In my mind the development of a composite story about a culture of research within the NHS would enable each of the leading protagonists to craft their own story but, importantly, the layers of stories would not stand alone suspended in space as is the case currently. A layer of filling would be inserted between the layers to hold them together.

Anyone involved in undertaking qualitative research may see the obvious link with the process of making sense of data.  Actively listening to people as they shape and tell their stories, sometimes at a specific juncture in their lives, sometimes over a number of years as their lives unfold. Collecting them, exploring them and then weaving them together.

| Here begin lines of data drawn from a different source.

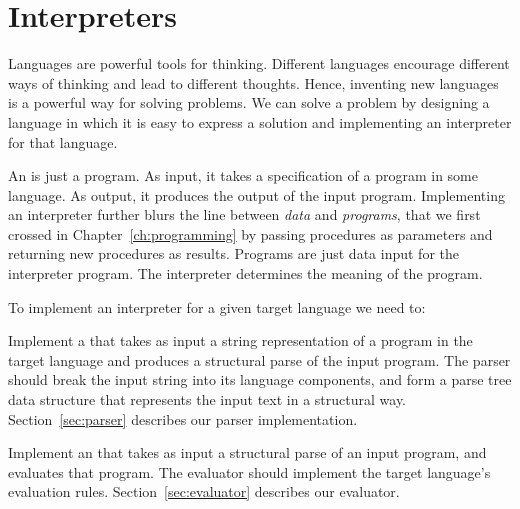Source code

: \chapter{Interpreters}\label{ch:interpreters}





Languages are powerful tools for thinking.  Different languages encourage different ways of thinking and lead to different thoughts.  Hence, inventing new languages is a powerful way for solving problems.  We can solve a problem by designing a language in which it is easy to express a solution and implementing an interpreter for that language.  

An  is just a program.  As input, it takes a specification of a program in some language.  As output, it produces the output of the input program.  Implementing an interpreter further blurs the line between \emph{data} and \emph{programs}, that we first crossed in Chapter~\ref{ch:programming} by passing procedures as parameters and returning new procedures as results.  Programs are just data input for the interpreter program.  The interpreter determines the meaning of the program.  

To implement an interpreter for a given target language we need to:
\begin{enumtight}
\item Implement a  that takes as input a string representation of a program in the target language and produces a structural parse of the input program.  The parser should break the input string into its language components, and form a parse tree data structure that represents the input text in a structural way.  Section~\ref{sec:parser} describes our parser implementation.  
\item Implement an  that takes as input a structural parse of an input program, and evaluates that program.  The evaluator should implement the target language's evaluation rules. Section~\ref{sec:evaluator} describes our evaluator.
\end{enumtight}

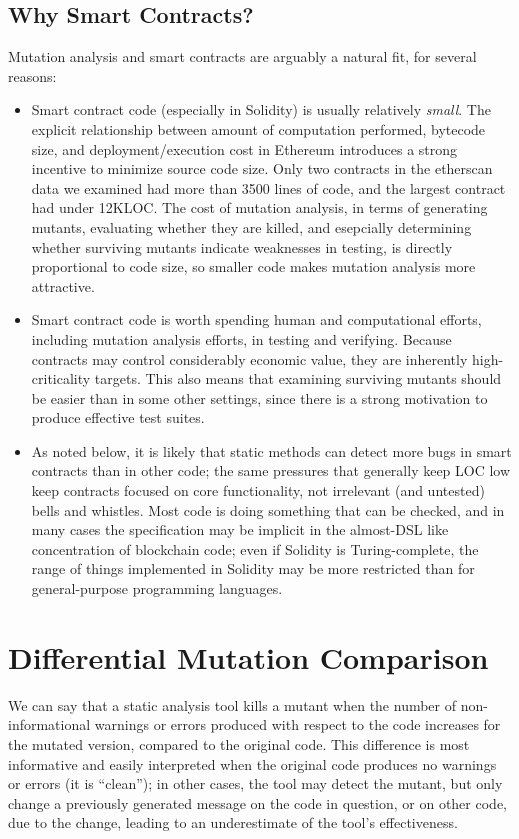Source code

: \documentclass{article}
\begin{document}
\subsection{Why Smart Contracts?}

Mutation analysis and smart contracts are arguably a natural fit, for several reasons:

\begin{itemize}
\item Smart contract code (especially in Solidity) is usually relatively \emph{small}.  The explicit relationship between amount of computation performed, bytecode size, and deployment/execution cost in Ethereum introduces a strong incentive to minimize source code size.  Only two contracts in the etherscan data we examined had more than 3500 lines of code, and the largest contract had under 12KLOC.  The cost of mutation analysis, in terms of generating mutants, evaluating whether they are killed, and esepcially determining whether surviving mutants indicate weaknesses in testing, is directly proportional to code size, so smaller code makes mutation analysis more attractive.
\item Smart contract code is worth spending human and computational efforts, including mutation analysis efforts, in testing and verifying.  Because contracts may control considerably economic value, they are inherently high-criticality targets.  This also means that examining surviving mutants should be easier than in some other settings, since there is a strong motivation to produce effective test suites.
\item As noted below, it is likely that static methods can detect more bugs in smart contracts than in other code; the same pressures that generally keep LOC low keep contracts focused on core functionality, not irrelevant (and untested) bells and whistles.  Most code is doing something that can be checked, and in many cases the specification may be implicit in the almost-DSL like concentration of blockchain code; even if Solidity is Turing-complete, the range of things implemented in Solidity may be more restricted than for general-purpose programming languages.
\end{itemize}

\section{Differential Mutation Comparison}

We can say that a static analysis tool kills a mutant when the number of non-informational warnings or errors produced with respect to the code increases for the mutated version, compared to the original code.  This difference is most informative and easily interpreted when the original code produces no warnings or errors (it is ``clean''); in other cases, the tool may detect the mutant, but only change a previously generated message on the code in question, or on other code, due to the change, leading to an underestimate of the tool's effectiveness.
\end{document}
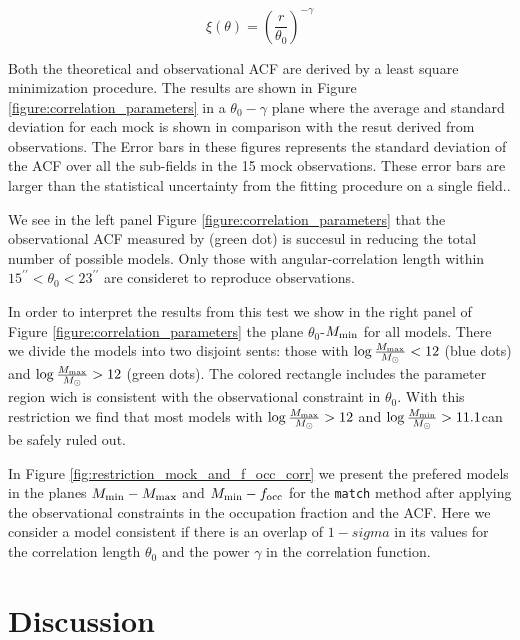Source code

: \documentclass[usenatbib]{mn2e}
\begin{document}
\begin{equation}
\xi(\theta) = \left(\frac{r}{\theta_{0}}\right)^{-\gamma}
\end{equation}

Both the theoretical and observational ACF are derived by a least
square minimization procedure. The results are shown  in Figure
\ref{figure:correlation_parameters}  in a $\theta_{0}-\gamma$  plane
where the average and standard deviation for each mock is shown in
comparison with the resut derived from observations.  The Error bars in
these figures represents the standard deviation of the ACF over all
the sub-fields in the 15 mock observations. These error bars are
larger than the statistical uncertainty from the fitting procedure on
a single field..

We see in the left panel Figure \ref{figure:correlation_parameters} that
the observational ACF measured by \cite{Hayashino2004} (green dot) is
succesul in reducing the total number of possible models. Only those
with angular-correlation length within
$15^{\prime\prime}<\theta_{0}<23^{\prime\prime}$ are consideret to
reproduce observations.  


In order to interpret the results from this test we
show in the right panel of Figure \ref{figure:correlation_parameters} 
the plane $\theta_{0}$-$M_{\rm min}$ for all models. There we divide
the models into two disjoint sents: those with $\log \frac{M_{\rm
    max}}{M_{\odot}}<12$ (blue dots) and $\log \frac{M_{\rm
    max}}{M_{\odot}}>12$ (green dots). The colored rectangle includes
the parameter region wich is consistent with the observational
constraint in $\theta_{0}$. With this restriction we find that most
models with $\log \frac{M_{\rm max}}{M_{\odot}}>12$ and  $\log
\frac{M_{\rm     min}}{M_{\odot}}>11.1$can be safely ruled out.  



In Figure \ref{fig:restriction_mock_and_f_occ_corr} we present the prefered
models in the planes $M_{\rm min}-M_{\rm  max}$ and $M_{\rm min}-f_{\rm occ}$
for the {\tt match} method after applying the observational constraints 
in the occupation fraction and the ACF. Here we consider a model
consistent if there is an overlap of $1-sigma$ in its values for the
correlation length $\theta_0$ and the power $\gamma$ in the
correlation function.  


\section{Discussion}
\end{document}
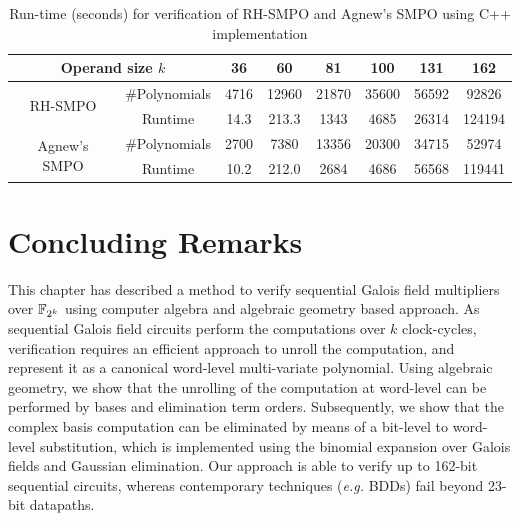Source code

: \begin{table}[bp]
\centering
\caption{\small Run-time (seconds) for verification of
  RH-SMPO and Agnew's SMPO using C++ implementation}
\label{tab:Cpp}
{\small 
\begin{tabular}{|c|c||c|c|c|c|c|c|}
\hline
\multicolumn{2}{|c||}{\centering Operand size $k$} & 36 & 60 & 81 & 100 & 131 & 162 \\
\hline
\multirow{2}{2cm}{\centering RH-SMPO} & \#Polynomials & 4716 & 12960 & 21870 & 35600 & 56592 & 92826 \\
\cline{2-8}
 & Runtime & 14.3 & 213.3 & 1343 & 4685 & 26314 & 124194 \\
\hline
\multirow{2}{2cm}{\centering Agnew's SMPO} & \#Polynomials & 2700 & 7380 & 13356 & 20300 & 34715 & 52974 \\
\cline{2-8}
 & Runtime & 10.2 & 212.0 & 2684 & 4686 & 56568 & 119441 \\
 
 \hline

 
\end{tabular}
}
\end{table}


\section{Concluding Remarks}

This chapter has described a method to verify sequential Galois field
multipliers over ${\mathbb{F}}_{2^k}$ using computer algebra and algebraic geometry
based approach. As sequential Galois field circuits perform the
computations over $k$ clock-cycles, verification requires an efficient
approach to unroll the computation, and represent it as a canonical
word-level multi-variate polynomial. Using algebraic geometry, we show
that the unrolling of the computation at word-level can be performed by
\Grobner bases and elimination term orders. Subsequently, we show
that the complex \Grobner basis computation can be eliminated by means
of a bit-level to word-level substitution, which is implemented using
the binomial expansion over Galois fields and Gaussian
elimination. Our approach is able to verify up to 162-bit sequential
circuits, whereas contemporary techniques ({\it e.g.} BDDs) fail beyond 23-bit
datapaths.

When I embarked upon my research journey in the 1980s the development of a composite story or master narrative from data was often the sole domain of the researcher. However 30 years on these stories are more likely to be co-created with the people whose stories are being told. The co-creation is seen as a mechanism for increasing the authenticity and authority of the story.

And this is where my thinking is at the moment, what would the composite story surrounding a culture of research in the NHS be if it was co-created? If we were able to work with the different stories being told currently to blend and meld them into something which was greater than the sum of its parts, co-created and written in a language accessible to all.